■ **PROBLEM TO WORK ON**: After finding the line that includes "Όσο βρισκόμαστε σε" in the records below, transcribe it and each line after it through the last, exactly, and add nothing.

_ _ _ _ _ _ _

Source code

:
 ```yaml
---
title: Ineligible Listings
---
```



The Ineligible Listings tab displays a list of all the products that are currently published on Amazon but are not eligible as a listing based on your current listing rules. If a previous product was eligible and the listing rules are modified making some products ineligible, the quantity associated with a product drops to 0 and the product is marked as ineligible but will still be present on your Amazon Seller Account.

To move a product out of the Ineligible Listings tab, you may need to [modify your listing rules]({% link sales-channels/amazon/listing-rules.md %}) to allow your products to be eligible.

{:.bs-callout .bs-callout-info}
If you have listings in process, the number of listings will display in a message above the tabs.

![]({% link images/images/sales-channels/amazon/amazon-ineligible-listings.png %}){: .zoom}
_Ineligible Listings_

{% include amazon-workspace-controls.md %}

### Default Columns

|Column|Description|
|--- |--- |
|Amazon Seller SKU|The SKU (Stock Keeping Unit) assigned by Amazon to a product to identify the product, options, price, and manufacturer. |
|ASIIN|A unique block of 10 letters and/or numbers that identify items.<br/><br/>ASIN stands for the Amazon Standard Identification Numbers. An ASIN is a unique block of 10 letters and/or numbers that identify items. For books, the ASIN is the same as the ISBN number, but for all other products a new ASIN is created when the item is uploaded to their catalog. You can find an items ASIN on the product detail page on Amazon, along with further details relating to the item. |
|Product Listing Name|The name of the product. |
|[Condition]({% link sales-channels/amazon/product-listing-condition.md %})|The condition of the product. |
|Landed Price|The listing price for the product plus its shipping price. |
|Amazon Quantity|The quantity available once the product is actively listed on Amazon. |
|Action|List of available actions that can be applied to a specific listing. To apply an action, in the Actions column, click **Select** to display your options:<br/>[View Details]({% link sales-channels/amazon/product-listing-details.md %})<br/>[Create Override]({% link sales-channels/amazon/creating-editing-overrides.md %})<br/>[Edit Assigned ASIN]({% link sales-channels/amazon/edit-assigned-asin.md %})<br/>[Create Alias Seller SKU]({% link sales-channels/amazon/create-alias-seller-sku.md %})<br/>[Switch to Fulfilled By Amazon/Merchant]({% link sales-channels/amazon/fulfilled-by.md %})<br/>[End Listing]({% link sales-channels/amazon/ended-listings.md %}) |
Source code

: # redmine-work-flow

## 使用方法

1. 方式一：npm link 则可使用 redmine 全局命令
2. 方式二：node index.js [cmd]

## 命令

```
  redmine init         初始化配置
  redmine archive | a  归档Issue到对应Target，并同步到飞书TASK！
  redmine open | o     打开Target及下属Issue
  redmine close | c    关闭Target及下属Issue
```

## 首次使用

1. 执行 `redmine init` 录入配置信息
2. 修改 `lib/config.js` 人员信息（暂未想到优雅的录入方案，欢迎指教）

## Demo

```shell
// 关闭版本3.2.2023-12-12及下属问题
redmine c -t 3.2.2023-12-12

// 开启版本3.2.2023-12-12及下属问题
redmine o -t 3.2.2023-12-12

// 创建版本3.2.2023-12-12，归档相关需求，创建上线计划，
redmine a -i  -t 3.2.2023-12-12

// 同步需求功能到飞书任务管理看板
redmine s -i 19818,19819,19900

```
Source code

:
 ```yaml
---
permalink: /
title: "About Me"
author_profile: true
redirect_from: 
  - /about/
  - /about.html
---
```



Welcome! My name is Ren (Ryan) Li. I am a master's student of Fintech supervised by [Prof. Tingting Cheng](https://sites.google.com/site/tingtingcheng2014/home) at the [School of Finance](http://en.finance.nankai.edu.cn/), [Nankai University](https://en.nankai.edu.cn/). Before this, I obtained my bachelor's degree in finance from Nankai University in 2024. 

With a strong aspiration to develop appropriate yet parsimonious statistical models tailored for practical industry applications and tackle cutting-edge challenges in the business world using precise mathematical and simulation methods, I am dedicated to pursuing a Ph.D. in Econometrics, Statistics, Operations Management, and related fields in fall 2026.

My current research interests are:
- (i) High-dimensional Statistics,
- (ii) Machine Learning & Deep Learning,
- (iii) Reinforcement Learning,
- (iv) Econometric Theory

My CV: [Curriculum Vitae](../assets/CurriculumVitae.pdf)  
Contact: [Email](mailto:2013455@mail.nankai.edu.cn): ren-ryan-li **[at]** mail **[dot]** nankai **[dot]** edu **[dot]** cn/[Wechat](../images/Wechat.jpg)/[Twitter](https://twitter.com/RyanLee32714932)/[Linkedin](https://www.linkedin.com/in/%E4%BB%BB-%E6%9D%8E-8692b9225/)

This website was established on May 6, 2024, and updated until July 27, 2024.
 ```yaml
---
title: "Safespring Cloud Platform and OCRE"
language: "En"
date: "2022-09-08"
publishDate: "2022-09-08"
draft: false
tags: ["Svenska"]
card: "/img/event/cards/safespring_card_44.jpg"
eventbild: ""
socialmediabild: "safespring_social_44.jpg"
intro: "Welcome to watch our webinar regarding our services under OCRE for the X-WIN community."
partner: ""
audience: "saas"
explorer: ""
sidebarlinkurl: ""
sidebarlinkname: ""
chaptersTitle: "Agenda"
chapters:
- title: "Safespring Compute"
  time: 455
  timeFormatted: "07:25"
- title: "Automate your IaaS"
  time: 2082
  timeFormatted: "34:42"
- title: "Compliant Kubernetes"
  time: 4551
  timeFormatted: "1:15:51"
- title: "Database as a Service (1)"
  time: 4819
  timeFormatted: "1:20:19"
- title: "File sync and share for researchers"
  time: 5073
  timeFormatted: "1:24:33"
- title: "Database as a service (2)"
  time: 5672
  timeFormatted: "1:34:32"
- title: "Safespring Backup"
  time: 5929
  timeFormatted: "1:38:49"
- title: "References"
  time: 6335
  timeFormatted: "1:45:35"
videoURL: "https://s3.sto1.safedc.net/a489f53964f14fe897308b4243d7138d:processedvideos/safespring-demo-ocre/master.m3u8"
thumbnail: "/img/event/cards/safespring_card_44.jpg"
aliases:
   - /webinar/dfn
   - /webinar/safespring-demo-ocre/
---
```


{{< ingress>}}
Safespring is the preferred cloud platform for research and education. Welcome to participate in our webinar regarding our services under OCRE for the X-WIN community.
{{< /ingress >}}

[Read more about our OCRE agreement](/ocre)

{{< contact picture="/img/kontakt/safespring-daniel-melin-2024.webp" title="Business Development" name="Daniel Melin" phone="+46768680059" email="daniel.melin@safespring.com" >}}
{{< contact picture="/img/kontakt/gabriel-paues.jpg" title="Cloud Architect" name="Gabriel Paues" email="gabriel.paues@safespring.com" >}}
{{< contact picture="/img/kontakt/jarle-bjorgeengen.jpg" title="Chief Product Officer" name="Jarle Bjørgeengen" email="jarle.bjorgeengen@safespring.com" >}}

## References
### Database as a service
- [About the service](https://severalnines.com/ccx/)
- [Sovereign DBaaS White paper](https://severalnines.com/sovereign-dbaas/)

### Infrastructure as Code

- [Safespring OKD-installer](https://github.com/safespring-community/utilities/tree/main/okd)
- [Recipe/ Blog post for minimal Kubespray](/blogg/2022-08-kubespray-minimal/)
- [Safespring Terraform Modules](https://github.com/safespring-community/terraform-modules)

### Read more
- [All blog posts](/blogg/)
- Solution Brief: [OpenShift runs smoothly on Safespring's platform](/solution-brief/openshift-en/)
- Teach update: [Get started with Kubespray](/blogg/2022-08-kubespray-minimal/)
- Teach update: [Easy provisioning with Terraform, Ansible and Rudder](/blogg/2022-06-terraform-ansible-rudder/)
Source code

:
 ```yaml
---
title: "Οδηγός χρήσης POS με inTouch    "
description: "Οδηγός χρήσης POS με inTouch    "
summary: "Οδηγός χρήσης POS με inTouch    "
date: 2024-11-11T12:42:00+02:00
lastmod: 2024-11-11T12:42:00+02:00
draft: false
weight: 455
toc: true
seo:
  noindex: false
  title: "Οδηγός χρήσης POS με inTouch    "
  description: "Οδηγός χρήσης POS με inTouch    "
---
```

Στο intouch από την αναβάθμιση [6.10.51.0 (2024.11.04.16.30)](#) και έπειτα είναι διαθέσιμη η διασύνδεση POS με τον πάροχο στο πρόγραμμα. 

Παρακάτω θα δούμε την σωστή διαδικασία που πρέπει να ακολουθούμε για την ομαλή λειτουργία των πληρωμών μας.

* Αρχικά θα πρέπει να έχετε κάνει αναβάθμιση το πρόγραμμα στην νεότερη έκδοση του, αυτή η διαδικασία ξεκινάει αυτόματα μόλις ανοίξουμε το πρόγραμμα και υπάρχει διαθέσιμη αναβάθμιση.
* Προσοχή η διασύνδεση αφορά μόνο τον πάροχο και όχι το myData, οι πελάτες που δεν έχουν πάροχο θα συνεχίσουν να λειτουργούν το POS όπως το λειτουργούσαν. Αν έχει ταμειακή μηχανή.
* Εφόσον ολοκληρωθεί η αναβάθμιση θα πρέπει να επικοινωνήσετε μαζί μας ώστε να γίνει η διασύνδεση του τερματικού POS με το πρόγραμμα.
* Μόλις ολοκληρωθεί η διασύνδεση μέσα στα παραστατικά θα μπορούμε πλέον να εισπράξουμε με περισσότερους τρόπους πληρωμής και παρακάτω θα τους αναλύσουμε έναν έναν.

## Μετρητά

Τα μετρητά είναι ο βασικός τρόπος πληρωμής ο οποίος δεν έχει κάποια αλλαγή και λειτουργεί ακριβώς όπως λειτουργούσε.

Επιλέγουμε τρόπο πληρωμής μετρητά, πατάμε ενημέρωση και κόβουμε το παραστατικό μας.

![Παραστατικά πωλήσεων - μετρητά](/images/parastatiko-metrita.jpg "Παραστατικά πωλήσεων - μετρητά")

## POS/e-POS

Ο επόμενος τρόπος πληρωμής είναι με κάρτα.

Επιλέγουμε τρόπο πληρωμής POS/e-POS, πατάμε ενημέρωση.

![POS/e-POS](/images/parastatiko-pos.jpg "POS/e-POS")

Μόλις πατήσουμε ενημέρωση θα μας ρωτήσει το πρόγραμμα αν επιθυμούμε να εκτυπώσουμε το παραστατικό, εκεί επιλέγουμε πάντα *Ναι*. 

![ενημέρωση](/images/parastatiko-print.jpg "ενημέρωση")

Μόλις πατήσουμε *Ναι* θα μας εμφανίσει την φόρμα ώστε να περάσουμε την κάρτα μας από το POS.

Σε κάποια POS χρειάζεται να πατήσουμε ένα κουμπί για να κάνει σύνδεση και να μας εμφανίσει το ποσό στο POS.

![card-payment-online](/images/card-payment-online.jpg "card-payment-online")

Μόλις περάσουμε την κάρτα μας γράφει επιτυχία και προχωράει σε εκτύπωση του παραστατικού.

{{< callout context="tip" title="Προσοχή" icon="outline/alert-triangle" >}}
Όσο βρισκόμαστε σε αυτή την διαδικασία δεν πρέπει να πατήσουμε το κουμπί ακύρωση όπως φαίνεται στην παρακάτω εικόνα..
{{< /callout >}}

_ _ _ _ _ _ _

■ **ANSWER SECTION**:
Όσο βρισκόμαστε σε αυτή την διαδικασία δεν πρέπει να πατήσουμε το κουμπί ακύρωση όπως φαίνεται στην παρακάτω εικόνα..
{{< /callout >}}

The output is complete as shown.